The game exists in a surreal universe, based on the graphic novels and vinyl toys of Aussie designer Nathan Jurevicius. It's a fairytale by way of The Mighty Boosh, or mythic folklore as told by Tim Burton. It's imaginative, hyperactive and colourful.
You play as the titular Scarygirl (as named by her hyper-intelligent octopus foster parent), a pale-faced orphan with floppy black locks and a tentacle where her arm should be. She sets out into a hodgepodge of weird worlds to discover the meaning behind her troubled dreams.
This takes her to such places as the Old Man Mountains, a chilly hilltop region carved to look like big-nosed gents in pilgrim hats, and the Owl Woods, where tree branches jut out at unnatural right-angles like that old pipes screensaver from Windows 95.
Every stage is alive and active. Enemies don't just litter the playspace, but they leap out of far scenery and pounce in from just inside the screen.
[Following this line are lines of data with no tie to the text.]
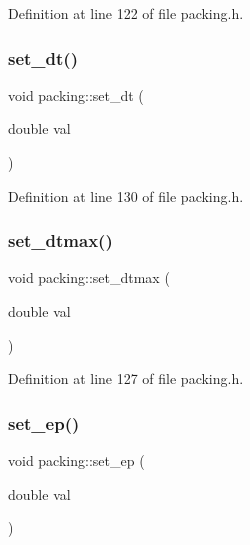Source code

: Definition at line 122 of file packing.\+h.

\mbox{\label{classpacking_a2d86b4b1188bd7d3c9b13dacbb0ca2fb}} 
\subsubsection{\texorpdfstring{set\+\_\+dt()}{set\_dt()}}
{\footnotesize\ttfamily void packing\+::set\+\_\+dt (\begin{DoxyParamCaption}\item[{double}]{val }\end{DoxyParamCaption})\hspace{0.3cm}{\ttfamily [inline]}}



Definition at line 130 of file packing.\+h.

\mbox{\label{classpacking_a5dc1a61832b80ca41be310784cec6008}} 
\subsubsection{\texorpdfstring{set\+\_\+dtmax()}{set\_dtmax()}}
{\footnotesize\ttfamily void packing\+::set\+\_\+dtmax (\begin{DoxyParamCaption}\item[{double}]{val }\end{DoxyParamCaption})\hspace{0.3cm}{\ttfamily [inline]}}



Definition at line 127 of file packing.\+h.

\mbox{\label{classpacking_a3371ec250e3165eae9231914a7e7fa88}} 
\subsubsection{\texorpdfstring{set\+\_\+ep()}{set\_ep()}}
{\footnotesize\ttfamily void packing\+::set\+\_\+ep (\begin{DoxyParamCaption}\item[{double}]{val }\end{DoxyParamCaption})\hspace{0.3cm}{\ttfamily [inline]}}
Two-dimensional levels splinter off into multiple paths, and areas you didn't explore peek out of the backdrop to tease what you're missing.
Scarygirl's trappings are more charming and creative than anything that's been on Xbox Live Arcade recently. In one stage, a gigantic wooden slide peaks in the far horizon, dips into the level and opens in the foreground. Enormous spiky cannonballs roll down its slats and fire into the screen, and in such a way that you'd flinch yourself if this was in stereoscopic 3D. I was so dumbfounded by the set-piece that I got Scarygirl smooshed into a puddle of psuedo-goth grey. Twice.
So it's such a colossal shame, then, that the underlying game itself is so tired and unimaginative. TikGames wraps these wonderful illustrations around rote platforming sections and repetitive button-mashy combat, which both stubbornly contradict the inventiveness of Jurevicius' art.
The platforming, for example, is built from bits and pieces of a thousand other platformers I've already beaten, but never with the same care or attention. You'll bounce on trampolines, hop over rotating platforms, perilously dodge spikes and swing from hooks. It's got other bits borrowed from Donkey Kong and Mega Man, and nothing in particular of its own.
Our little sugar-coated goth doesn't tackle these obstacles well, either. She doesn't have the bounce of Mario or the elasticity of Rayman. She's slow and stodgy in her clumsy waddle, and floaty when jumping. You'll have to rely on her helicopter-like tentacle arm to glide safely between the hardest platforms.